Lopende overeenkomsten die nog een restant looptijd hebben van korter dan twee jaren hoeven niet te worden aangepast. Nieuwe (of verlengde) franchiseovereenkomsten dienen na inwerkingtreding van de wet op het moment van ondertekening conform de nieuwe wetgeving te zijn. Bestaande franchiseovereenkomsten met een looptijd van langer dan 2 jaren dienen binnen 2 jaren te zijn gewijzigd.

Tenslotte

Bij acceptatie van het wetsvoorstel worden franchisegevers en franchisenemers gedwongen om in gezamenlijk overleg duidelijk afspraken te maken en hun rechten en verplichtingen nader in te vullen. Ook zullen franchiseorganisaties hun franchiseovereenkomsten op tal van onderwerpen moeten tussentijds moeten aanpassen. Ook zal per organisatie moeten worden gecheckt of ook de feitelijke werkwijze en overlegstructuur aanpassingen behoeft.

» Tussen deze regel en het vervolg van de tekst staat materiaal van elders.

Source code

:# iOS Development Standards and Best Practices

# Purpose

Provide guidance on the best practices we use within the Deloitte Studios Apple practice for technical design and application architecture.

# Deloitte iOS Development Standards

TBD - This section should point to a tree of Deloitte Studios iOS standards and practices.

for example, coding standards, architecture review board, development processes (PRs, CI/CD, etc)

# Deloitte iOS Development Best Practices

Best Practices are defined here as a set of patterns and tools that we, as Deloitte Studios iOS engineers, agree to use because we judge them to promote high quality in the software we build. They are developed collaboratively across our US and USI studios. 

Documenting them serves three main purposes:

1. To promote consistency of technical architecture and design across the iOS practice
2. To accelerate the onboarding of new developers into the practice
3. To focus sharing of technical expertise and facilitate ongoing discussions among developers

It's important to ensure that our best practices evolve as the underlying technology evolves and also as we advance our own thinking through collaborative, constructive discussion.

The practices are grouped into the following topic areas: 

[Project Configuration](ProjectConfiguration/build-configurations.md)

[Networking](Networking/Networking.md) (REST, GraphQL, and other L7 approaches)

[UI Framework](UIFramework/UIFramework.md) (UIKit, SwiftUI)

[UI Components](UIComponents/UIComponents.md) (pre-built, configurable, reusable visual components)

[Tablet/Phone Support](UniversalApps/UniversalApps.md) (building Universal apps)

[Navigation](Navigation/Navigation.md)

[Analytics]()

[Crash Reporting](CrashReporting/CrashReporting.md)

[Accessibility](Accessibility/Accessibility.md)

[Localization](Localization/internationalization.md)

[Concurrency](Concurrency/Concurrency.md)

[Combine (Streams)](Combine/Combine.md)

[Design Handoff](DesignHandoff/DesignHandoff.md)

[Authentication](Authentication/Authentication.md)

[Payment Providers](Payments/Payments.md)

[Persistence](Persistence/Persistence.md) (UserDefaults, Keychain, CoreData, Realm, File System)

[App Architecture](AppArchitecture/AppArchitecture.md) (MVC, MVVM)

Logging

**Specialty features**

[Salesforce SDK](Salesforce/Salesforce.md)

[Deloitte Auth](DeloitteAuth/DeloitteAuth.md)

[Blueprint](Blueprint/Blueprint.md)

De vraagt rijst of deze verplichte overleggen en aanpassingen onder tijdsdruk de franchisesamenwerking en de sector ten goede zullen komen. Vooral bij grote organisaties met veel en/of machtige franchisenemers zal het niet eenvoudig zijn binnen de opgelegde termijnen concrete overeenstemming tussen alle betrokkenen te krijgen. De kans bestaat dat invoering van de wet in haar huidige vorm een averechts effect krijgt: machtsgeschillen in plaats van machtsbalans en stagnatie in plaats van innovatie.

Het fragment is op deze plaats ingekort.